We prospectively enrolled 789 patients. Baseline post-radiotherapy pEBV DNA was undetectable in 573 (72.6%) patients, and detectable in 216 (27.4%) patients, of whom 104 (13.2%) patients were eligible for randomization to adjuvant chemotherapy (n = 52) versus observation (n = 52). The first post-radiotherapy pEBV DNA had a sensitivity of 0.48, specificity of 0.81, area under receiver-operator characteristics curve (AUC) of 0.65, false positive (FP) rate of 13.8%, and false negative (FN) rate of 14.4% for disease progression. The second post-radiotherapy pEBV DNA had improved sensitivity of 0.81, specificity of 0.75, AUC of 0.78, FP rate of 14.3%, and FN rate of 8.1%. Patients with complete clearance of post-radiotherapy pEBV DNA (51%) had survival superior to that of patients without post-radiotherapy pEBV DNA clearance (5-year PFS, 85.5% vs. 23.3%; HR, 9.6; P < 0.0001), comparable with patients with initially undetectable post-radiotherapy pEBV DNA (5-year PFS, 77.1%), irrespective of adjuvant chemotherapy or observation.

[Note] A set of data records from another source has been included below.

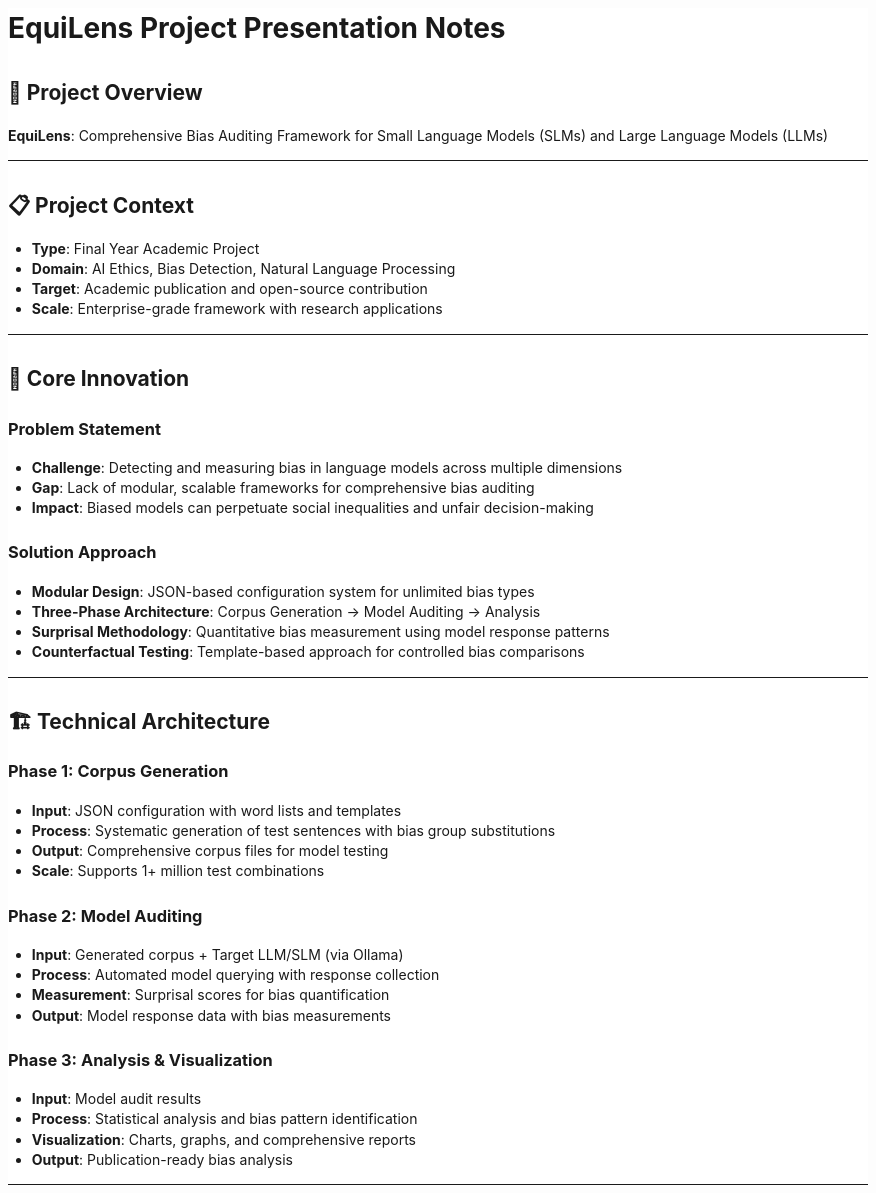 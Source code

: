 # EquiLens Project Presentation Notes

## 🎯 Project Overview
**EquiLens**: Comprehensive Bias Auditing Framework for Small Language Models (SLMs) and Large Language Models (LLMs)

---

## 📋 Project Context
- **Type**: Final Year Academic Project
- **Domain**: AI Ethics, Bias Detection, Natural Language Processing
- **Target**: Academic publication and open-source contribution
- **Scale**: Enterprise-grade framework with research applications

---

## 🎨 Core Innovation

### Problem Statement
- **Challenge**: Detecting and measuring bias in language models across multiple dimensions
- **Gap**: Lack of modular, scalable frameworks for comprehensive bias auditing
- **Impact**: Biased models can perpetuate social inequalities and unfair decision-making

### Solution Approach
- **Modular Design**: JSON-based configuration system for unlimited bias types
- **Three-Phase Architecture**: Corpus Generation → Model Auditing → Analysis
- **Surprisal Methodology**: Quantitative bias measurement using model response patterns
- **Counterfactual Testing**: Template-based approach for controlled bias comparisons

---

## 🏗️ Technical Architecture

### Phase 1: Corpus Generation
- **Input**: JSON configuration with word lists and templates
- **Process**: Systematic generation of test sentences with bias group substitutions
- **Output**: Comprehensive corpus files for model testing
- **Scale**: Supports 1+ million test combinations

### Phase 2: Model Auditing
- **Input**: Generated corpus + Target LLM/SLM (via Ollama)
- **Process**: Automated model querying with response collection
- **Measurement**: Surprisal scores for bias quantification
- **Output**: Model response data with bias measurements

### Phase 3: Analysis & Visualization
- **Input**: Model audit results
- **Process**: Statistical analysis and bias pattern identification
- **Visualization**: Charts, graphs, and comprehensive reports
- **Output**: Publication-ready bias analysis

--- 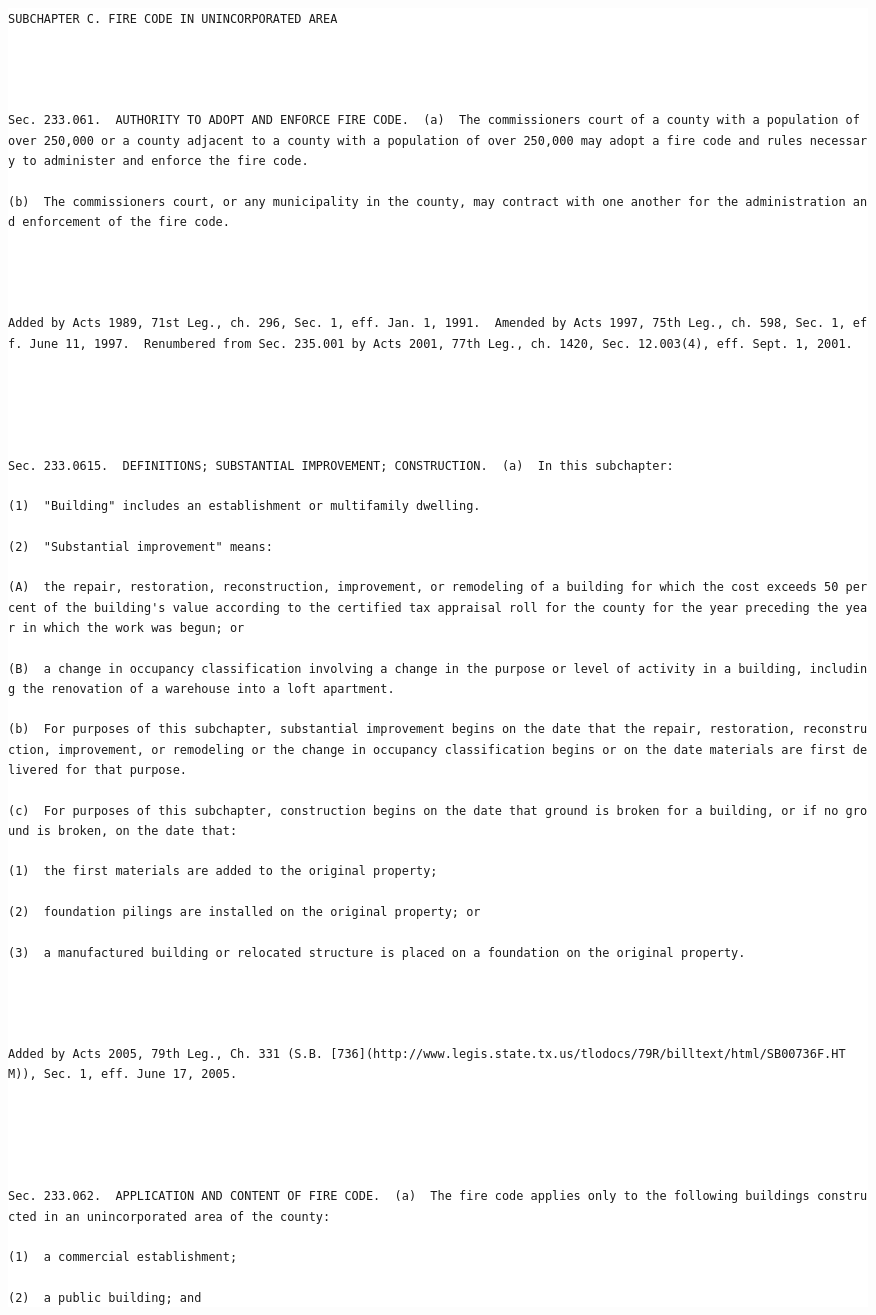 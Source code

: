     
    SUBCHAPTER C. FIRE CODE IN UNINCORPORATED AREA
    
      
    
    
    Sec. 233.061.  AUTHORITY TO ADOPT AND ENFORCE FIRE CODE.  (a)  The commissioners court of a county with a population of over 250,000 or a county adjacent to a county with a population of over 250,000 may adopt a fire code and rules necessary to administer and enforce the fire code.
    
    (b)  The commissioners court, or any municipality in the county, may contract with one another for the administration and enforcement of the fire code.
    
    
    
    
    Added by Acts 1989, 71st Leg., ch. 296, Sec. 1, eff. Jan. 1, 1991.  Amended by Acts 1997, 75th Leg., ch. 598, Sec. 1, eff. June 11, 1997.  Renumbered from Sec. 235.001 by Acts 2001, 77th Leg., ch. 1420, Sec. 12.003(4), eff. Sept. 1, 2001.
    
    
    
    
    
    Sec. 233.0615.  DEFINITIONS; SUBSTANTIAL IMPROVEMENT; CONSTRUCTION.  (a)  In this subchapter:
    
    (1)  "Building" includes an establishment or multifamily dwelling.
    
    (2)  "Substantial improvement" means:
    
    (A)  the repair, restoration, reconstruction, improvement, or remodeling of a building for which the cost exceeds 50 percent of the building's value according to the certified tax appraisal roll for the county for the year preceding the year in which the work was begun; or
    
    (B)  a change in occupancy classification involving a change in the purpose or level of activity in a building, including the renovation of a warehouse into a loft apartment.
    
    (b)  For purposes of this subchapter, substantial improvement begins on the date that the repair, restoration, reconstruction, improvement, or remodeling or the change in occupancy classification begins or on the date materials are first delivered for that purpose.
    
    (c)  For purposes of this subchapter, construction begins on the date that ground is broken for a building, or if no ground is broken, on the date that:
    
    (1)  the first materials are added to the original property;
    
    (2)  foundation pilings are installed on the original property; or
    
    (3)  a manufactured building or relocated structure is placed on a foundation on the original property.
    
    
    
    
    Added by Acts 2005, 79th Leg., Ch. 331 (S.B. [736](http://www.legis.state.tx.us/tlodocs/79R/billtext/html/SB00736F.HTM)), Sec. 1, eff. June 17, 2005.
    
    
    
    
    
    Sec. 233.062.  APPLICATION AND CONTENT OF FIRE CODE.  (a)  The fire code applies only to the following buildings constructed in an unincorporated area of the county:
    
    (1)  a commercial establishment;
    
    (2)  a public building; and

Patients with NPC with detectable post-radiotherapy pEBV DNA who experienced subsequent pEBV DNA clearance had superior survival comparable with patients with initially undetectable post-radiotherapy pEBV DNA. Post-radiotherapy pEBV DNA clearance may serve as an early surrogate endpoint for long-term survival in NPC.